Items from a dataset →
▶

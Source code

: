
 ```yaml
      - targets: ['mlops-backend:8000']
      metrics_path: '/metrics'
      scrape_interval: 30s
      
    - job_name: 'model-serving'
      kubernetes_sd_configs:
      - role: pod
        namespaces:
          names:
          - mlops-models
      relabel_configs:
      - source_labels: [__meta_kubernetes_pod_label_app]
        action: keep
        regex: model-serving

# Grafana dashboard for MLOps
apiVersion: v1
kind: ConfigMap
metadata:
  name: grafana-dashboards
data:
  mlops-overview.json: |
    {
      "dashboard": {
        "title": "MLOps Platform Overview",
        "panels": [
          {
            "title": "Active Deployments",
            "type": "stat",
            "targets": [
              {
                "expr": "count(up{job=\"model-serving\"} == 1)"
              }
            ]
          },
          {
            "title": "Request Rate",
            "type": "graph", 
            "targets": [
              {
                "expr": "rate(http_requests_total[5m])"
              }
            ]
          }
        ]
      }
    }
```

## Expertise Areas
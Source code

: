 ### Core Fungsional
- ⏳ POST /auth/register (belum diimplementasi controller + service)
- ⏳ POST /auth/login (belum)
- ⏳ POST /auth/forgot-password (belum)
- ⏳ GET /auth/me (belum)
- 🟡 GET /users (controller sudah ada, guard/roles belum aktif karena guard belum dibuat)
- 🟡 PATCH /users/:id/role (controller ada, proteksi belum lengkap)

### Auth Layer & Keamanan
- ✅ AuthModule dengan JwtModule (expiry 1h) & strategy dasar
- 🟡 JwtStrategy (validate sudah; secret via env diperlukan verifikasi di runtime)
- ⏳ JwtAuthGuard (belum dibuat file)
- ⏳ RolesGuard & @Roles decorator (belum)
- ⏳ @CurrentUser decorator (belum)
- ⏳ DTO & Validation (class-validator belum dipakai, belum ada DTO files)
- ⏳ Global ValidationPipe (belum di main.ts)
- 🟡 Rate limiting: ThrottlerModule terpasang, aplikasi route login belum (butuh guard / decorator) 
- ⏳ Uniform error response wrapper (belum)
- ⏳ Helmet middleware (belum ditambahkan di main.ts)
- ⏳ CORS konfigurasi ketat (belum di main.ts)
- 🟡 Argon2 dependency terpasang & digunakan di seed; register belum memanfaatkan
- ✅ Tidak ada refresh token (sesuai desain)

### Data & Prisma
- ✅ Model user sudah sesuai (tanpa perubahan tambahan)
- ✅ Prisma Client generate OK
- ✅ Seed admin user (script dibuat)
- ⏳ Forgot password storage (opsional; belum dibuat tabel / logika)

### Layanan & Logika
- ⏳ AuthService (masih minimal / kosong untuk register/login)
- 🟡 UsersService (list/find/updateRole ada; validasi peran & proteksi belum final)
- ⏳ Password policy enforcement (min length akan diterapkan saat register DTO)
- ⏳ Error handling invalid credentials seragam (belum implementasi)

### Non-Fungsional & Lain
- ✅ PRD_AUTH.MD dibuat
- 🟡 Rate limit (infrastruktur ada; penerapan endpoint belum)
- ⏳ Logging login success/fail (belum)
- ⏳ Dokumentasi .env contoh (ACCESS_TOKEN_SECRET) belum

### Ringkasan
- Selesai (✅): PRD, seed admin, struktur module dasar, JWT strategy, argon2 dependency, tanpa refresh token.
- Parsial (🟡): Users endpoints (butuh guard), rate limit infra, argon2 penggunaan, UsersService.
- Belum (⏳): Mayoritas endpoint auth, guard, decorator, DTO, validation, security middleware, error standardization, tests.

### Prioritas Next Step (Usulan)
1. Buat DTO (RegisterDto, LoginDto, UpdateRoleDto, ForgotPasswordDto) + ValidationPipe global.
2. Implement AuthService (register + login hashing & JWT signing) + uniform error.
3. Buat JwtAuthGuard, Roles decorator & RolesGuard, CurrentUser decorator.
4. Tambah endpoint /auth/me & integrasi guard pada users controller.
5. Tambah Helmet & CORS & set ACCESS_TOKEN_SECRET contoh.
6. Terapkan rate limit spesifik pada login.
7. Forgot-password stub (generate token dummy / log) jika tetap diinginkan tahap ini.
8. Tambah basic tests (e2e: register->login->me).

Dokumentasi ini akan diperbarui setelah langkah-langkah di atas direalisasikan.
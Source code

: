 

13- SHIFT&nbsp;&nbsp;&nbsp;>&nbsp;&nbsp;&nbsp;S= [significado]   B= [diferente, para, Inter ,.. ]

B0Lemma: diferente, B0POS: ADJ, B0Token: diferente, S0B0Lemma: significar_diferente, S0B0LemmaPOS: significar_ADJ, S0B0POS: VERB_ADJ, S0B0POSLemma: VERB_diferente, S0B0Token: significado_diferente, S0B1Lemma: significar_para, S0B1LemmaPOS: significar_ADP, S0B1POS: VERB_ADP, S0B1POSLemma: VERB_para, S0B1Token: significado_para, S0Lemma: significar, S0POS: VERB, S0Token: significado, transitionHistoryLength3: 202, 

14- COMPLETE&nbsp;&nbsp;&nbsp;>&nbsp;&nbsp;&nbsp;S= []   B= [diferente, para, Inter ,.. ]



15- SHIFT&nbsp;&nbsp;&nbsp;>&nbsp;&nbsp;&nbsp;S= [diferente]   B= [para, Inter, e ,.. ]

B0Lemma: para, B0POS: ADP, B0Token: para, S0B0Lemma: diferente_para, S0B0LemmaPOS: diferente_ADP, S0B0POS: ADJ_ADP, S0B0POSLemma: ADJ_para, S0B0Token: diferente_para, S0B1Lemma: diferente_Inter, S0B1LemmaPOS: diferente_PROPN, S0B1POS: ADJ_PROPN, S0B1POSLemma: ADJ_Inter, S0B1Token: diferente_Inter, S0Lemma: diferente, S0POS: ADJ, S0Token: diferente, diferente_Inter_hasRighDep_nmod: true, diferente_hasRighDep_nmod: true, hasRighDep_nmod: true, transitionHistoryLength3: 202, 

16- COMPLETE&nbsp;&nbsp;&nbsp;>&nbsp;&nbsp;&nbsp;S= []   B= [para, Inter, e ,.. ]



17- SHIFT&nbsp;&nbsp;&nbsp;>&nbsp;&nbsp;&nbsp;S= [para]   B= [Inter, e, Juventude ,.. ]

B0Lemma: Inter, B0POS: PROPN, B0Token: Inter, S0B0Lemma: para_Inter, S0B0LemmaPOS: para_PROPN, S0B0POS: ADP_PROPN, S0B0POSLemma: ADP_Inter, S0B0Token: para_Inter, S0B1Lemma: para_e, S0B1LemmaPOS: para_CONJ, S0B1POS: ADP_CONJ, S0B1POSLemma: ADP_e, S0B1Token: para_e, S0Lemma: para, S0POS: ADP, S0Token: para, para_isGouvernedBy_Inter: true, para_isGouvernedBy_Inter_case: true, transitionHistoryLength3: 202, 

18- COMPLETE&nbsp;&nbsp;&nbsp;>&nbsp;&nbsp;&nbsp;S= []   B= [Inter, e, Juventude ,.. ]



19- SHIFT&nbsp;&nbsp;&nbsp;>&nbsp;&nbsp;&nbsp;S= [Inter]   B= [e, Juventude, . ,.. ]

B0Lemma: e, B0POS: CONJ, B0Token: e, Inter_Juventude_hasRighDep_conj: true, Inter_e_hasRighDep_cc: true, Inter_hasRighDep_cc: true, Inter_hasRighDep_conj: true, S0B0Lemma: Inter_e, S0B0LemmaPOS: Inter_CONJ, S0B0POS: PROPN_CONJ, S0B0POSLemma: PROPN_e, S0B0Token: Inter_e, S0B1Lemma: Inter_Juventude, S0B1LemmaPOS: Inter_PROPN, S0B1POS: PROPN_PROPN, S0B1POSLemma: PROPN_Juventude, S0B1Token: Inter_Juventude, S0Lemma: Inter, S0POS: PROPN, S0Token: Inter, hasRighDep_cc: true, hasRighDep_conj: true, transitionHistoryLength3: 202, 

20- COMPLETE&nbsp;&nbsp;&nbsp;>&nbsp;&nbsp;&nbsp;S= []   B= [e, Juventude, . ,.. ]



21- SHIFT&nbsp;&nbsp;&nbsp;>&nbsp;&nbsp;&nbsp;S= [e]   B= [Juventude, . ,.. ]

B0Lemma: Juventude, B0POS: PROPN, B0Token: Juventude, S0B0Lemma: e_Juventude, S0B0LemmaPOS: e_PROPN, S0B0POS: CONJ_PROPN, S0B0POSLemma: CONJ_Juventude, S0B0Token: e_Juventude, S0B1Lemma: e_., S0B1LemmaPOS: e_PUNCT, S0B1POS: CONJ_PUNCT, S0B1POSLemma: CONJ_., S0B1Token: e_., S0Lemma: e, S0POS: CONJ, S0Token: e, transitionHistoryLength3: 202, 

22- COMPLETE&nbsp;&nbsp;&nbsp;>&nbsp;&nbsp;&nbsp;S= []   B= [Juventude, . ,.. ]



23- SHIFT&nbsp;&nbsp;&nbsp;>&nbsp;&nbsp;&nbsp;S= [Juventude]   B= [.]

◀

TASK STATEMENT →
Here the output must be the lines above from the line with "- 🟡 Rate limiting: ThrottlerModule" to the line with "- Parsial (🟡): Users", both included, duplicated word for word and nothing else.

OUTPUT OF THE TASK →
- 🟡 Rate limiting: ThrottlerModule terpasang, aplikasi route login belum (butuh guard / decorator) 
- ⏳ Uniform error response wrapper (belum)
- ⏳ Helmet middleware (belum ditambahkan di main.ts)
- ⏳ CORS konfigurasi ketat (belum di main.ts)
- 🟡 Argon2 dependency terpasang & digunakan di seed; register belum memanfaatkan
- ✅ Tidak ada refresh token (sesuai desain)

### Data & Prisma
- ✅ Model user sudah sesuai (tanpa perubahan tambahan)
- ✅ Prisma Client generate OK
- ✅ Seed admin user (script dibuat)
- ⏳ Forgot password storage (opsional; belum dibuat tabel / logika)

### Layanan & Logika
- ⏳ AuthService (masih minimal / kosong untuk register/login)
- 🟡 UsersService (list/find/updateRole ada; validasi peran & proteksi belum final)
- ⏳ Password policy enforcement (min length akan diterapkan saat register DTO)
- ⏳ Error handling invalid credentials seragam (belum implementasi)

### Non-Fungsional & Lain
- ✅ PRD_AUTH.MD dibuat
- 🟡 Rate limit (infrastruktur ada; penerapan endpoint belum)
- ⏳ Logging login success/fail (belum)
- ⏳ Dokumentasi .env contoh (ACCESS_TOKEN_SECRET) belum

### Ringkasan
- Selesai (✅): PRD, seed admin, struktur module dasar, JWT strategy, argon2 dependency, tanpa refresh token.
- Parsial (🟡): Users endpoints (butuh guard), rate limit infra, argon2 penggunaan, UsersService.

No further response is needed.